Amitav Ghosh: In an antique land (1994, Vintage Books) 5 stars

Review of 'In an antique land' on 'Goodreads'

5 stars

Amitav Ghosh is essayist and blogger as well as novelist, and it was the sheer pleasure from some of his essays and blog posts that induced me to take on one of his novels.

Of his work this book appealed to me most, due to half-remembered reviews describing it as a melange of genres, of nationalities, of languages, cultures, professions, and eras. And because Ghosh in "Confessions of a Xenophile" says his time in Egypt was "my equivalent of writing school. While living in [the governorate of] Beheira I maintained a detailed journal, in which I made extensive notes about my conversations with people, and the things I saw around me. Not only did this teach me to observe what I was seeing; it also taught me how to translate raw experience on to the page. It was the best kind of training a novelist could have and it has stood me in good stead over the years."

After reading it, a phrase from Ghosh's lecture Bonds of Captivity: Indians and Armenians in the prison camps of Ras al-`Ain, 1916-18 (video, blogged as Shared Sorrows) can, I think, best summarizes this novel story: "reality often exceeds fiction in its improbability" (at 2:45 in the video). A number of times while reading this book I had to remind myself that the story told therein was non-fiction.

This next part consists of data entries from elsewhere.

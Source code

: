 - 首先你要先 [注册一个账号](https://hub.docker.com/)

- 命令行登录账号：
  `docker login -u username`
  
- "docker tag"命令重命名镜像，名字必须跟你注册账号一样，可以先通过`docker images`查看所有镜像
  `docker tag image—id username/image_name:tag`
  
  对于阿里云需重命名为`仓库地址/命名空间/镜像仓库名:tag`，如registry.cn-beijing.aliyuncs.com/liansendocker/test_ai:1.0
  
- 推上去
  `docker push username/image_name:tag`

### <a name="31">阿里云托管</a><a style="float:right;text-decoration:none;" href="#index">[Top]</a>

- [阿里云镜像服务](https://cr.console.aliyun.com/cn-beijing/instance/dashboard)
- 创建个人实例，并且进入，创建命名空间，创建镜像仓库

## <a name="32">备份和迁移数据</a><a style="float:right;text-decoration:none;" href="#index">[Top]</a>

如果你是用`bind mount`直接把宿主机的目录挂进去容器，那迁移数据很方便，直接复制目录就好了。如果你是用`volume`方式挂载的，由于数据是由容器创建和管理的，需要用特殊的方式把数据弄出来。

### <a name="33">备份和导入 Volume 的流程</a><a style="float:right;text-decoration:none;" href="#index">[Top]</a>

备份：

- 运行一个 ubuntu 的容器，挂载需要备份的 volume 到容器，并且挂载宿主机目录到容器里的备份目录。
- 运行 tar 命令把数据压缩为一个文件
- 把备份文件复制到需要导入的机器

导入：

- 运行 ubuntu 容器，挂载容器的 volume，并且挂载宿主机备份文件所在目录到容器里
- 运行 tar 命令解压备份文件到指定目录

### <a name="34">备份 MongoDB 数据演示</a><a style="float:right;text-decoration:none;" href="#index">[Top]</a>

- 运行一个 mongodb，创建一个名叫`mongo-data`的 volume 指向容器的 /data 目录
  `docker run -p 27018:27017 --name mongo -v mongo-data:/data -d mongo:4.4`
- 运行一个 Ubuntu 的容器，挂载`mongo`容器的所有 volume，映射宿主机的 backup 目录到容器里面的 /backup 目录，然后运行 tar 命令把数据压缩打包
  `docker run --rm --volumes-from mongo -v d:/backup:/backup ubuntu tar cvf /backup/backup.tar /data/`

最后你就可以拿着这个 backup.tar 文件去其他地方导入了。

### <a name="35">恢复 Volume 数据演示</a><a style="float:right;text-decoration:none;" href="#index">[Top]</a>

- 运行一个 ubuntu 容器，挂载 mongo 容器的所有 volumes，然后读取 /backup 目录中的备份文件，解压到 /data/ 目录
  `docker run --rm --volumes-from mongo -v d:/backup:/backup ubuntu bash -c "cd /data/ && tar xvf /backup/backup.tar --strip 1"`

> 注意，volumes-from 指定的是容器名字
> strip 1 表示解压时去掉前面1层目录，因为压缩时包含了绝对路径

To me this book spoke volumes, as someone with Indian, Arab, and Muslim roots (long since relegated to memory) and with historic, economic, linguistic, and religious interests (still going strong). The two parts of the story told are Ghosh's long stay and subsequent visits to rural Egypt and the historic relationship that so captivated the then-young anthropologist-in-training's interest in the Middle East: the correspondence between Jewish merchants in Aden, in Yemen, and a North African Jewish merchant who lived in the Malabar, in western India, for twenty years who married a Nair woman and who sent a slave from Mangalore on his behalf to the Middle East. This correspondence, from the 1100s, survived because of a habit of these Jews to store all their written correspondences when not needed, and the discovery of such a cache in Fustat, once a Jewish center in Cairo.

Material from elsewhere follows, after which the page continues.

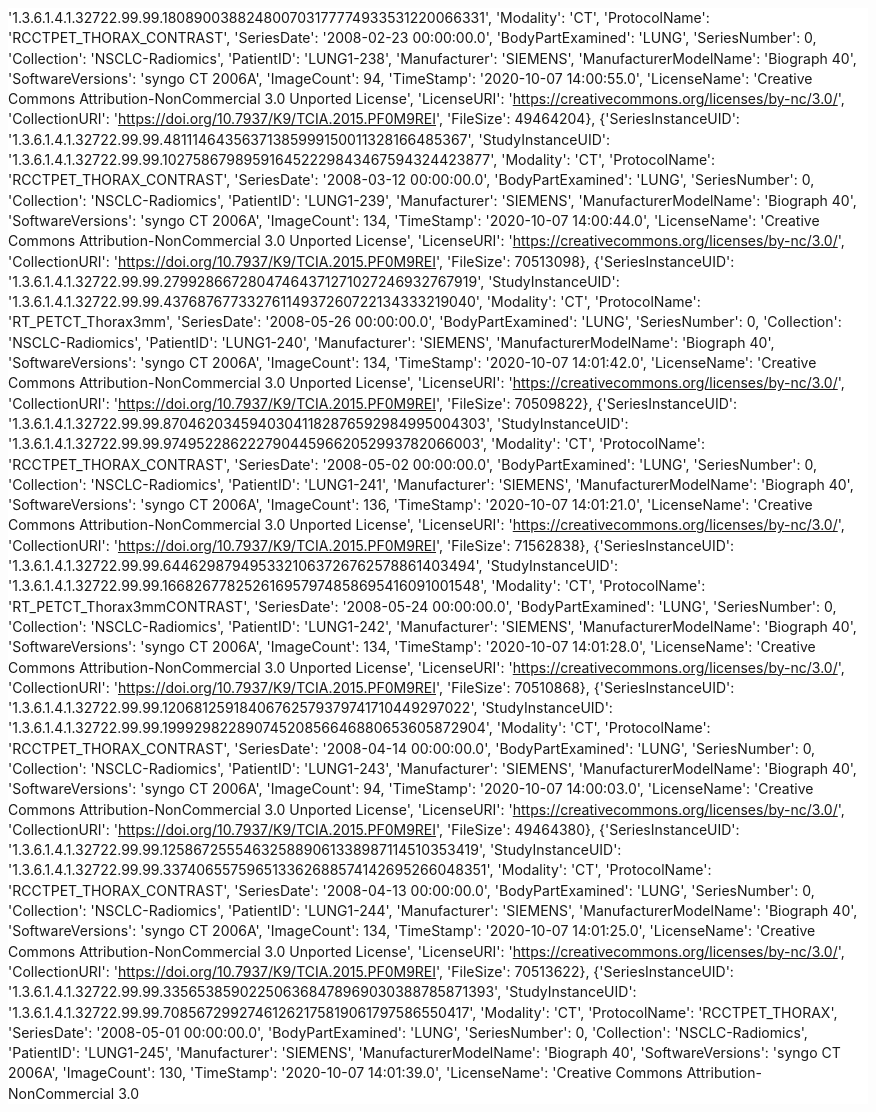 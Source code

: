 '1.3.6.1.4.1.32722.99.99.180890038824800703177774933531220066331', 'Modality': 'CT', 'ProtocolName': 'RCCTPET_THORAX_CONTRAST', 'SeriesDate': '2008-02-23 00:00:00.0', 'BodyPartExamined': 'LUNG', 'SeriesNumber': 0, 'Collection': 'NSCLC-Radiomics', 'PatientID': 'LUNG1-238', 'Manufacturer': 'SIEMENS', 'ManufacturerModelName': 'Biograph 40', 'SoftwareVersions': 'syngo CT 2006A', 'ImageCount': 94, 'TimeStamp': '2020-10-07 14:00:55.0', 'LicenseName': 'Creative Commons Attribution-NonCommercial 3.0 Unported License', 'LicenseURI': 'https://creativecommons.org/licenses/by-nc/3.0/', 'CollectionURI': 'https://doi.org/10.7937/K9/TCIA.2015.PF0M9REI', 'FileSize': 49464204}, {'SeriesInstanceUID': '1.3.6.1.4.1.32722.99.99.48111464356371385999150011328166485367', 'StudyInstanceUID': '1.3.6.1.4.1.32722.99.99.102758679895916452229843467594324423877', 'Modality': 'CT', 'ProtocolName': 'RCCTPET_THORAX_CONTRAST', 'SeriesDate': '2008-03-12 00:00:00.0', 'BodyPartExamined': 'LUNG', 'SeriesNumber': 0, 'Collection': 'NSCLC-Radiomics', 'PatientID': 'LUNG1-239', 'Manufacturer': 'SIEMENS', 'ManufacturerModelName': 'Biograph 40', 'SoftwareVersions': 'syngo CT 2006A', 'ImageCount': 134, 'TimeStamp': '2020-10-07 14:00:44.0', 'LicenseName': 'Creative Commons Attribution-NonCommercial 3.0 Unported License', 'LicenseURI': 'https://creativecommons.org/licenses/by-nc/3.0/', 'CollectionURI': 'https://doi.org/10.7937/K9/TCIA.2015.PF0M9REI', 'FileSize': 70513098}, {'SeriesInstanceUID': '1.3.6.1.4.1.32722.99.99.27992866728047464371271027246932767919', 'StudyInstanceUID': '1.3.6.1.4.1.32722.99.99.43768767733276114937260722134333219040', 'Modality': 'CT', 'ProtocolName': 'RT_PETCT_Thorax3mm', 'SeriesDate': '2008-05-26 00:00:00.0', 'BodyPartExamined': 'LUNG', 'SeriesNumber': 0, 'Collection': 'NSCLC-Radiomics', 'PatientID': 'LUNG1-240', 'Manufacturer': 'SIEMENS', 'ManufacturerModelName': 'Biograph 40', 'SoftwareVersions': 'syngo CT 2006A', 'ImageCount': 134, 'TimeStamp': '2020-10-07 14:01:42.0', 'LicenseName': 'Creative Commons Attribution-NonCommercial 3.0 Unported License', 'LicenseURI': 'https://creativecommons.org/licenses/by-nc/3.0/', 'CollectionURI': 'https://doi.org/10.7937/K9/TCIA.2015.PF0M9REI', 'FileSize': 70509822}, {'SeriesInstanceUID': '1.3.6.1.4.1.32722.99.99.87046203459403041182876592984995004303', 'StudyInstanceUID': '1.3.6.1.4.1.32722.99.99.9749522862227904459662052993782066003', 'Modality': 'CT', 'ProtocolName': 'RCCTPET_THORAX_CONTRAST', 'SeriesDate': '2008-05-02 00:00:00.0', 'BodyPartExamined': 'LUNG', 'SeriesNumber': 0, 'Collection': 'NSCLC-Radiomics', 'PatientID': 'LUNG1-241', 'Manufacturer': 'SIEMENS', 'ManufacturerModelName': 'Biograph 40', 'SoftwareVersions': 'syngo CT 2006A', 'ImageCount': 136, 'TimeStamp': '2020-10-07 14:01:21.0', 'LicenseName': 'Creative Commons Attribution-NonCommercial 3.0 Unported License', 'LicenseURI': 'https://creativecommons.org/licenses/by-nc/3.0/', 'CollectionURI': 'https://doi.org/10.7937/K9/TCIA.2015.PF0M9REI', 'FileSize': 71562838}, {'SeriesInstanceUID': '1.3.6.1.4.1.32722.99.99.6446298794953321063726762578861403494', 'StudyInstanceUID': '1.3.6.1.4.1.32722.99.99.166826778252616957974858695416091001548', 'Modality': 'CT', 'ProtocolName': 'RT_PETCT_Thorax3mmCONTRAST', 'SeriesDate': '2008-05-24 00:00:00.0', 'BodyPartExamined': 'LUNG', 'SeriesNumber': 0, 'Collection': 'NSCLC-Radiomics', 'PatientID': 'LUNG1-242', 'Manufacturer': 'SIEMENS', 'ManufacturerModelName': 'Biograph 40', 'SoftwareVersions': 'syngo CT 2006A', 'ImageCount': 134, 'TimeStamp': '2020-10-07 14:01:28.0', 'LicenseName': 'Creative Commons Attribution-NonCommercial 3.0 Unported License', 'LicenseURI': 'https://creativecommons.org/licenses/by-nc/3.0/', 'CollectionURI': 'https://doi.org/10.7937/K9/TCIA.2015.PF0M9REI', 'FileSize': 70510868}, {'SeriesInstanceUID': '1.3.6.1.4.1.32722.99.99.12068125918406762579379741710449297022', 'StudyInstanceUID': '1.3.6.1.4.1.32722.99.99.19992982289074520856646880653605872904', 'Modality': 'CT', 'ProtocolName': 'RCCTPET_THORAX_CONTRAST', 'SeriesDate': '2008-04-14 00:00:00.0', 'BodyPartExamined': 'LUNG', 'SeriesNumber': 0, 'Collection': 'NSCLC-Radiomics', 'PatientID': 'LUNG1-243', 'Manufacturer': 'SIEMENS', 'ManufacturerModelName': 'Biograph 40', 'SoftwareVersions': 'syngo CT 2006A', 'ImageCount': 94, 'TimeStamp': '2020-10-07 14:00:03.0', 'LicenseName': 'Creative Commons Attribution-NonCommercial 3.0 Unported License', 'LicenseURI': 'https://creativecommons.org/licenses/by-nc/3.0/', 'CollectionURI': 'https://doi.org/10.7937/K9/TCIA.2015.PF0M9REI', 'FileSize': 49464380}, {'SeriesInstanceUID': '1.3.6.1.4.1.32722.99.99.125867255546325889061338987114510353419', 'StudyInstanceUID': '1.3.6.1.4.1.32722.99.99.337406557596513362688574142695266048351', 'Modality': 'CT', 'ProtocolName': 'RCCTPET_THORAX_CONTRAST', 'SeriesDate': '2008-04-13 00:00:00.0', 'BodyPartExamined': 'LUNG', 'SeriesNumber': 0, 'Collection': 'NSCLC-Radiomics', 'PatientID': 'LUNG1-244', 'Manufacturer': 'SIEMENS', 'ManufacturerModelName': 'Biograph 40', 'SoftwareVersions': 'syngo CT 2006A', 'ImageCount': 134, 'TimeStamp': '2020-10-07 14:01:25.0', 'LicenseName': 'Creative Commons Attribution-NonCommercial 3.0 Unported License', 'LicenseURI': 'https://creativecommons.org/licenses/by-nc/3.0/', 'CollectionURI': 'https://doi.org/10.7937/K9/TCIA.2015.PF0M9REI', 'FileSize': 70513622}, {'SeriesInstanceUID': '1.3.6.1.4.1.32722.99.99.335653859022506368478969030388785871393', 'StudyInstanceUID': '1.3.6.1.4.1.32722.99.99.70856729927461262175819061797586550417', 'Modality': 'CT', 'ProtocolName': 'RCCTPET_THORAX', 'SeriesDate': '2008-05-01 00:00:00.0', 'BodyPartExamined': 'LUNG', 'SeriesNumber': 0, 'Collection': 'NSCLC-Radiomics', 'PatientID': 'LUNG1-245', 'Manufacturer': 'SIEMENS', 'ManufacturerModelName': 'Biograph 40', 'SoftwareVersions': 'syngo CT 2006A', 'ImageCount': 130, 'TimeStamp': '2020-10-07 14:01:39.0', 'LicenseName': 'Creative Commons Attribution-NonCommercial 3.0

This skeletal summary of me and of this book is really all I can give when I try to summarize its thesis. Or rather, there are just so many theses present---and they are all coherent and graspable despite their number because this book is a piece of rock carved from the mountain of Reality, perhaps sculpted and polished, but evoking the whole within the part, like a fractal or a hologram.

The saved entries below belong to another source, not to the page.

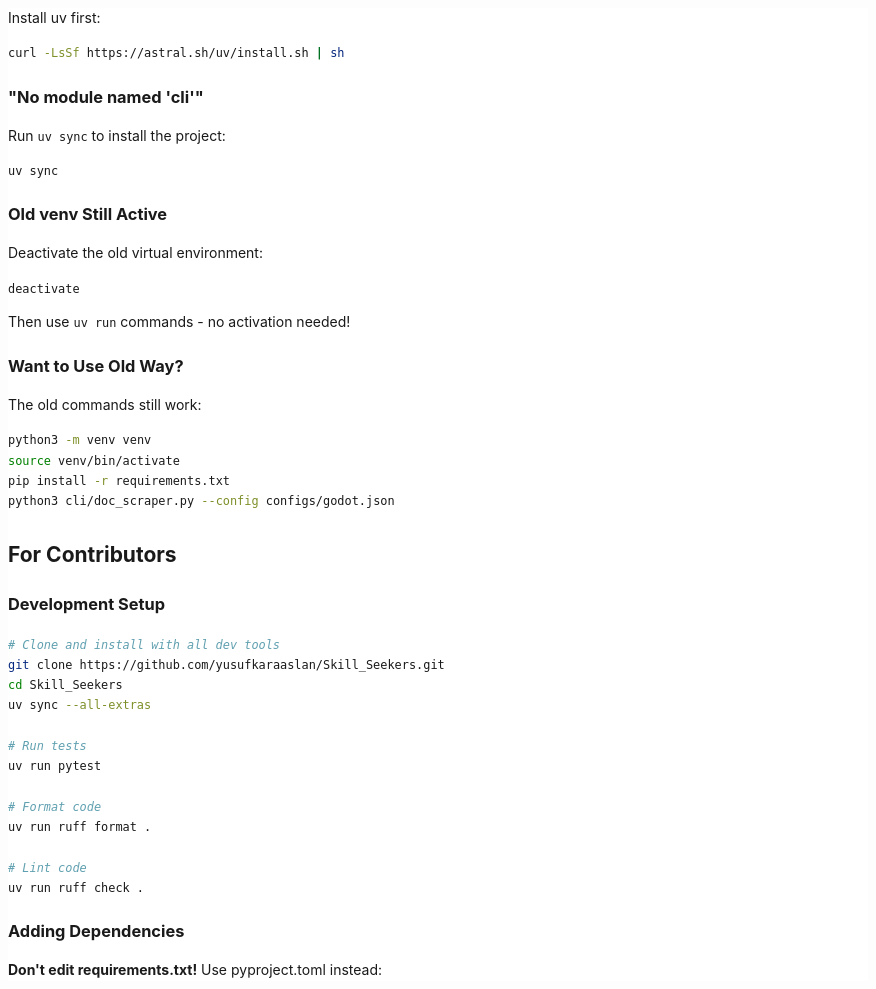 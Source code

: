 Install uv first:
```bash
curl -LsSf https://astral.sh/uv/install.sh | sh
```

### "No module named 'cli'"

Run `uv sync` to install the project:
```bash
uv sync
```

### Old venv Still Active

Deactivate the old virtual environment:
```bash
deactivate
```

Then use `uv run` commands - no activation needed!

### Want to Use Old Way?

The old commands still work:
```bash
python3 -m venv venv
source venv/bin/activate
pip install -r requirements.txt
python3 cli/doc_scraper.py --config configs/godot.json
```

## For Contributors

### Development Setup

```bash
# Clone and install with all dev tools
git clone https://github.com/yusufkaraaslan/Skill_Seekers.git
cd Skill_Seekers
uv sync --all-extras

# Run tests
uv run pytest

# Format code
uv run ruff format .

# Lint code
uv run ruff check .
```

### Adding Dependencies

**Don't edit requirements.txt!** Use pyproject.toml instead:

But perhaps one of the things that most surprised Ghosh is, in today's world of oil and post-colonialism and derivatives trading and Israel, how unlikely and foreign such a multi-cultural, multi-ethnic, multi-lingual story from a millenium ago sounds. This set of relationships, spanning continents, spanning language families, crossing religious boundaries, that to him is so real because of his study of thousand year old letters and ledgers, is incomprehensibly unlikely to most people today, who unthinkingly think globalization presupposes an electronic civilization.

I have learned so much from this book and from this writer that I hope you will forgive me for not trying to enumerate them more than I have so far.